What Does Part Sun Mean?

What exactly does Part Sun and Part Shade Mean?

Part Sun by Midwest Gardening.JPG

It is important for your plants that you understand sun requirements.  There are some standard principles you can use as a guide to sun requirements.

  • Full Sun: At least 6 hours of direct sun. But most gardeners know that there is a big difference between giving a plant 6 hours of sun and giving a plant all day sun. Keep in mind that 6 hours is bare minimum for a full sun plant, 8 hours is better. There are many plants that love all day sun but they need to receive regular watering and enriched soil. Some examples are: Roses, which will want regular watering; annual Geraniums, petunias and many other annuals, which will want frequent watering; and many perennials such as peonies, asters, delphiniums, heuchera, that will want regular watering. If your plants will receive all day sun and not receive regular watering, then be sure to select heat and drought tolerant plants.

  • Part Sun/Part Shade: These are essentially the same, 3-6 hours of sun each day. Generally if the requirement for a plant is listed as Part Sun the plant will prefer closer to 6 hours of sun and can likely tolerate afternoon sun. If the requirement for a plant is listed as Part Shade, the plant will do fine with closer to 3 hours of sun and will likely prefer morning sun.

  • Dappled Sun/Shade: Sunlight that is filtered through the leaves of a tree. The plant will receive sunlight in brief intervals as the sun moves over the tree, preventing the plant from getting too warm.

  • Light Shade: This term, or filtered shade, is sometimes used and means a total of 2-3 hours of sunlight at intervals through a tree canopy. Essentially the same as dappled sun.

  • Full Shade: This term is really a misnomer. Full shade does not mean no sun. A full shade plant can do with less than 3 hours of direct sun and should receive some filtered sun through the day.

  • Deep Shade: In the home landscape, these are the areas blocked by buildings that receive no direct sunlight. This may be the north side of your home, a recessed entry area, or narrow passage between buildings. If the area is at least bright, you may be able to grow a few things such as ferns, Irish moss and lily of the valley. Fortunately there are some very interesting ferns, including the Japanese painted fern. Some shade plants may grow very slowly, or at least stay alive, but would not flower.

No matter what the sun requirement for a specific plant, the time of the day the plant receives sun can make a big difference.  Morning sun is cool and afternoon sun is hot.  A plant can take a lot more morning sun than afternoon sun.  Plants in afternoon sun will generally require more frequent watering.

Generally, the more sun a plant receives, the better it will flower.  But not all blooms will hold up to afternoon sun and the petal color will fade or the blooms will wilt.  For all day sun that includes the hot afternoon sun, look for plants that are not only heat and drought tolerant, but also with flowers that will stand up to the heat.  Native perennials are often good choices, with many cultivars and hybrids to choose from. 

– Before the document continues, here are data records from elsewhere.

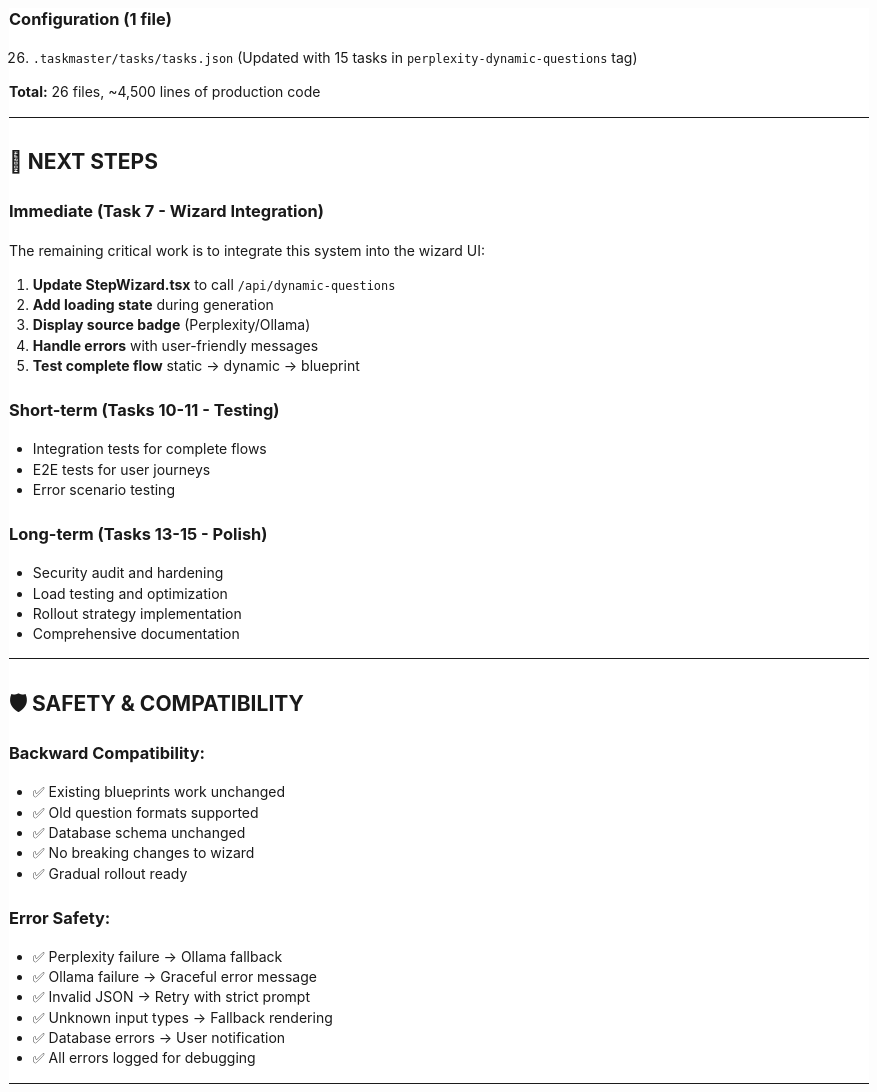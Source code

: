 ### **Configuration (1 file)**
26. `.taskmaster/tasks/tasks.json` (Updated with 15 tasks in `perplexity-dynamic-questions` tag)

**Total:** 26 files, ~4,500 lines of production code

---

## 🎯 **NEXT STEPS**

### **Immediate (Task 7 - Wizard Integration)**

The remaining critical work is to integrate this system into the wizard UI:

1. **Update StepWizard.tsx** to call `/api/dynamic-questions`
2. **Add loading state** during generation
3. **Display source badge** (Perplexity/Ollama)
4. **Handle errors** with user-friendly messages
5. **Test complete flow** static → dynamic → blueprint

### **Short-term (Tasks 10-11 - Testing)**

- Integration tests for complete flows
- E2E tests for user journeys
- Error scenario testing

### **Long-term (Tasks 13-15 - Polish)**

- Security audit and hardening
- Load testing and optimization
- Rollout strategy implementation
- Comprehensive documentation

---

## 🛡️ **SAFETY & COMPATIBILITY**

### **Backward Compatibility:**
- ✅ Existing blueprints work unchanged
- ✅ Old question formats supported
- ✅ Database schema unchanged
- ✅ No breaking changes to wizard
- ✅ Gradual rollout ready

### **Error Safety:**
- ✅ Perplexity failure → Ollama fallback
- ✅ Ollama failure → Graceful error message
- ✅ Invalid JSON → Retry with strict prompt
- ✅ Unknown input types → Fallback rendering
- ✅ Database errors → User notification
- ✅ All errors logged for debugging

---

In regions with hot summers, you may need to counteract the effects of the hot sun.  Where afternoon sun is not present, place your plants close together to create at least ground shade.  This will help keep the soil cooler.  Ground cover plants and mulch will also help, and of course, regular watering.

There are also a few things you can do where shade is more dense than you would like.  First and foremost, have your trees thinned out.  Removing select inner branches is not only good for your tree, you will let more sunlight to under plantings.  You can also space your plants further apart to make sure the entire plant is getting as much sun as possible, rather than being shaded by a closely planted neighbor.

Where afternoon sun is too hot, of course you can plant a tree.  It doesn’t have to be a big shade tree though.  A well placed evergreen or small ornamental tree can give your plants just the short break they need from the hot sun.

But the best thing you can do is select plants appropriate for your light conditions.  A plant you love that does not thrive because it is not receiving the right amount of sun will only disappoint.